### Problem statement:
Take the entries below and retype them exactly.

### Data supplied:
* * *

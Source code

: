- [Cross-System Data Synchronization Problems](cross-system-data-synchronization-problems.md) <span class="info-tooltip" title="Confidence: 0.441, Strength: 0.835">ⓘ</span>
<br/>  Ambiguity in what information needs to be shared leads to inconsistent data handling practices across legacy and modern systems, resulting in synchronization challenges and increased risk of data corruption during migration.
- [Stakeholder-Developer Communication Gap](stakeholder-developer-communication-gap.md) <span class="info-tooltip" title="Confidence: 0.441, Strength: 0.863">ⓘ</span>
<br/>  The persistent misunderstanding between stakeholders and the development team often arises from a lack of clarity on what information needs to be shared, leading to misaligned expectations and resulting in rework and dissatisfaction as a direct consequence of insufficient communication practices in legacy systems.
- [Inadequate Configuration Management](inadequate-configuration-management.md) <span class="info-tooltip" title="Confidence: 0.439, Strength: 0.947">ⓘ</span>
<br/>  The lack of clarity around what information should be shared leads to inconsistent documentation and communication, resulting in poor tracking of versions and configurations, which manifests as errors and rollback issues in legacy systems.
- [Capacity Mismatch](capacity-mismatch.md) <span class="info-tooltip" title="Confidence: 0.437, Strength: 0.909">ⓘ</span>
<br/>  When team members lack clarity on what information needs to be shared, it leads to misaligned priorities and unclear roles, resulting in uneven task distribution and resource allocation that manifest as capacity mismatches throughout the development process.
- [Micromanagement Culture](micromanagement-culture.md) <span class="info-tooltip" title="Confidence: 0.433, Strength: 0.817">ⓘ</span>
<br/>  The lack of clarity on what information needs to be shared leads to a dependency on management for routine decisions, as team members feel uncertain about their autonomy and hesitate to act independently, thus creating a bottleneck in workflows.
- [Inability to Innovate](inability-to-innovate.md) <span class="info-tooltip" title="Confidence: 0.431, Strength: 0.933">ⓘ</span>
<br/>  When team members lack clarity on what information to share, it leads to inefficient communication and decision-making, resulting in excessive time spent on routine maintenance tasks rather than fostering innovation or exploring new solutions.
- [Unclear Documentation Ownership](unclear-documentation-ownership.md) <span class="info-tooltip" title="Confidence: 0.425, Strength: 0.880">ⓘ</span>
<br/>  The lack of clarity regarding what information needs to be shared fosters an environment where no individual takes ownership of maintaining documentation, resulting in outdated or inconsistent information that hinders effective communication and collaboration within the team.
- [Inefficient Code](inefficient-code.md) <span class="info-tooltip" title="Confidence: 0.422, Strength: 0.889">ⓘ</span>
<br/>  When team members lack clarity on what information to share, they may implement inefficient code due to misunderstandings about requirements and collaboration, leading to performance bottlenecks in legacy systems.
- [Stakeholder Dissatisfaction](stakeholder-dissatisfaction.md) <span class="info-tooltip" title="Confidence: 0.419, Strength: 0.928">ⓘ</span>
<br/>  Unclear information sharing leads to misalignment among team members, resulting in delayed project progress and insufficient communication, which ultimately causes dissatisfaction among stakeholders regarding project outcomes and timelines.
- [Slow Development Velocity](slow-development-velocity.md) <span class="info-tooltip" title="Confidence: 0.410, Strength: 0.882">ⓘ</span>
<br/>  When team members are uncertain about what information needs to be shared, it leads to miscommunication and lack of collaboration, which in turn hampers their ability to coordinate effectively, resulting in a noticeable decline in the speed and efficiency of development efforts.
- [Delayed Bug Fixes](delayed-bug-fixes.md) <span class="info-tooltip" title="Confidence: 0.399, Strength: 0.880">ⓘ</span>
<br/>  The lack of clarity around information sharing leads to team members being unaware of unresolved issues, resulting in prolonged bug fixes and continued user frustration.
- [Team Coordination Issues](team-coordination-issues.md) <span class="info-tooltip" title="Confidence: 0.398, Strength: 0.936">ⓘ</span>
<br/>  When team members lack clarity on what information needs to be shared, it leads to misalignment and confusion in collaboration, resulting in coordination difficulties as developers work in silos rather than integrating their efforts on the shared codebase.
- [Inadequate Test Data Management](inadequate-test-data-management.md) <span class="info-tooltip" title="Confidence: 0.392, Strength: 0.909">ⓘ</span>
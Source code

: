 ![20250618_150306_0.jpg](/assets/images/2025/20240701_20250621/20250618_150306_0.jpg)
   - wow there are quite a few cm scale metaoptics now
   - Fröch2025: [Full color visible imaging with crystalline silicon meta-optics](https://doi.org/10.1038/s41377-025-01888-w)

* * *

### Result:
Source code

:- [Cross-System Data Synchronization Problems](cross-system-data-synchronization-problems.md) <span class="info-tooltip" title="Confidence: 0.441, Strength: 0.835">ⓘ</span>
<br/>  Ambiguity in what information needs to be shared leads to inconsistent data handling practices across legacy and modern systems, resulting in synchronization challenges and increased risk of data corruption during migration.
- [Stakeholder-Developer Communication Gap](stakeholder-developer-communication-gap.md) <span class="info-tooltip" title="Confidence: 0.441, Strength: 0.863">ⓘ</span>
<br/>  The persistent misunderstanding between stakeholders and the development team often arises from a lack of clarity on what information needs to be shared, leading to misaligned expectations and resulting in rework and dissatisfaction as a direct consequence of insufficient communication practices in legacy systems.
- [Inadequate Configuration Management](inadequate-configuration-management.md) <span class="info-tooltip" title="Confidence: 0.439, Strength: 0.947">ⓘ</span>
<br/>  The lack of clarity around what information should be shared leads to inconsistent documentation and communication, resulting in poor tracking of versions and configurations, which manifests as errors and rollback issues in legacy systems.
- [Capacity Mismatch](capacity-mismatch.md) <span class="info-tooltip" title="Confidence: 0.437, Strength: 0.909">ⓘ</span>
<br/>  When team members lack clarity on what information needs to be shared, it leads to misaligned priorities and unclear roles, resulting in uneven task distribution and resource allocation that manifest as capacity mismatches throughout the development process.
- [Micromanagement Culture](micromanagement-culture.md) <span class="info-tooltip" title="Confidence: 0.433, Strength: 0.817">ⓘ</span>
<br/>  The lack of clarity on what information needs to be shared leads to a dependency on management for routine decisions, as team members feel uncertain about their autonomy and hesitate to act independently, thus creating a bottleneck in workflows.
- [Inability to Innovate](inability-to-innovate.md) <span class="info-tooltip" title="Confidence: 0.431, Strength: 0.933">ⓘ</span>
<br/>  When team members lack clarity on what information to share, it leads to inefficient communication and decision-making, resulting in excessive time spent on routine maintenance tasks rather than fostering innovation or exploring new solutions.
- [Unclear Documentation Ownership](unclear-documentation-ownership.md) <span class="info-tooltip" title="Confidence: 0.425, Strength: 0.880">ⓘ</span>
<br/>  The lack of clarity regarding what information needs to be shared fosters an environment where no individual takes ownership of maintaining documentation, resulting in outdated or inconsistent information that hinders effective communication and collaboration within the team.
- [Inefficient Code](inefficient-code.md) <span class="info-tooltip" title="Confidence: 0.422, Strength: 0.889">ⓘ</span>
<br/>  When team members lack clarity on what information to share, they may implement inefficient code due to misunderstandings about requirements and collaboration, leading to performance bottlenecks in legacy systems.
- [Stakeholder Dissatisfaction](stakeholder-dissatisfaction.md) <span class="info-tooltip" title="Confidence: 0.419, Strength: 0.928">ⓘ</span>
<br/>  Unclear information sharing leads to misalignment among team members, resulting in delayed project progress and insufficient communication, which ultimately causes dissatisfaction among stakeholders regarding project outcomes and timelines.
- [Slow Development Velocity](slow-development-velocity.md) <span class="info-tooltip" title="Confidence: 0.410, Strength: 0.882">ⓘ</span>
<br/>  When team members are uncertain about what information needs to be shared, it leads to miscommunication and lack of collaboration, which in turn hampers their ability to coordinate effectively, resulting in a noticeable decline in the speed and efficiency of development efforts.
- [Delayed Bug Fixes](delayed-bug-fixes.md) <span class="info-tooltip" title="Confidence: 0.399, Strength: 0.880">ⓘ</span>
<br/>  The lack of clarity around information sharing leads to team members being unaware of unresolved issues, resulting in prolonged bug fixes and continued user frustration.
- [Team Coordination Issues](team-coordination-issues.md) <span class="info-tooltip" title="Confidence: 0.398, Strength: 0.936">ⓘ</span>
<br/>  When team members lack clarity on what information needs to be shared, it leads to misalignment and confusion in collaboration, resulting in coordination difficulties as developers work in silos rather than integrating their efforts on the shared codebase.
- [Inadequate Test Data Management](inadequate-test-data-management.md) <span class="info-tooltip" title="Confidence: 0.392, Strength: 0.909">ⓘ</span>
Source code

: ![20250618_150306_0.jpg](/assets/images/2025/20240701_20250621/20250618_150306_0.jpg)
   - wow there are quite a few cm scale metaoptics now
   - Fröch2025: [Full color visible imaging with crystalline silicon meta-optics](https://doi.org/10.1038/s41377-025-01888-w)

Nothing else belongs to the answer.